- _What you have to do_
Scan the records for the string "same", then copy each line that has it.

--- Material to process Enclosed Below ---

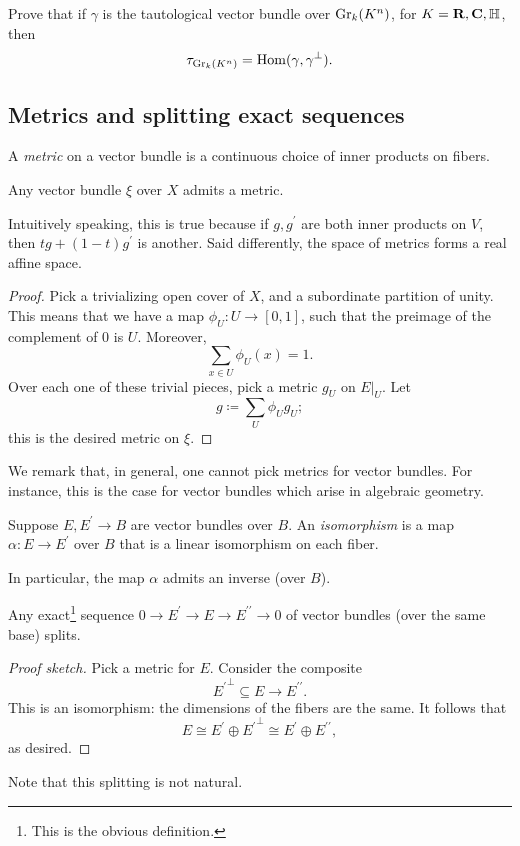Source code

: \begin{exercise}
    Prove that if $\gamma$ is the tautological vector bundle over
    $\mathrm{Gr}_k(K^n)$, for $K=\mathbf R,\mathbf C,\mathbb H$, then
    $$\tau_{\mathrm{Gr}_k(K^n)} = \operatorname{Hom}(\gamma,\gamma^\perp).$$
\end{exercise}
\subsection{Metrics and splitting exact sequences}
A \emph{metric} on a vector bundle is a continuous choice of inner products on
fibers.
\begin{lemma}
    Any vector bundle $\xi$ over $X$ admits a metric.
\end{lemma}
Intuitively speaking, this is true because if $g,g^\prime$ are both inner
products on $V$, then $tg+(1-t)g^\prime$ is another. Said differently, the
space of metrics forms a real affine space.
\begin{proof}
    Pick a trivializing open cover of $X$, and a subordinate partition of
    unity. This means that we have a map $\phi_U:U\to [0,1]$, such that the
    preimage of the complement of $0$ is $U$. Moreover,
    $$\sum_{x\in U} \phi_U(x) = 1.$$
    Over each one of these trivial pieces, pick a metric $g_U$ on $E|_{U}$.
    Let
    $$g \coloneqq \sum_{U}\phi_U g_U;$$
    this is the desired metric on $\xi$.
\end{proof}
We remark that, in general, one cannot pick metrics for vector bundles. For
instance, this is the case for vector bundles which arise in algebraic
geometry.
\begin{definition}
    Suppose $E,E^\prime\to B$ are vector bundles over $B$. An
    \emph{isomorphism} is a map $\alpha:E\to E^\prime$ over $B$ that is a
    linear isomorphism on each fiber.
\end{definition}
In particular, the map $\alpha$ admits an inverse (over $B$).
\begin{corollary}\label{split}
    Any exact\footnote{This is the obvious definition.} sequence $0\to
    E^\prime\to E\to E^{\prime\prime}\to 0$ of vector bundles (over the same
    base) splits.
\end{corollary}
\begin{proof}[Proof sketch]
    Pick a metric for $E$. Consider the composite
    $${E^\prime}^\perp\subseteq E\to E^{\prime\prime}.$$
    This is an isomorphism: the dimensions of the fibers are the same. It
    follows that
    $$E\cong E^\prime\oplus {E^\prime}^{\perp}\cong E^\prime\oplus
    E^{\prime\prime},$$
    as desired.
\end{proof}
Note that this splitting is not natural.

--- End of Enclosed Material to process ---

- _Result of the exercise_
    E^\prime\to E\to E^{\prime\prime}\to 0$ of vector bundles (over the same
    This is an isomorphism: the dimensions of the fibers are the same. It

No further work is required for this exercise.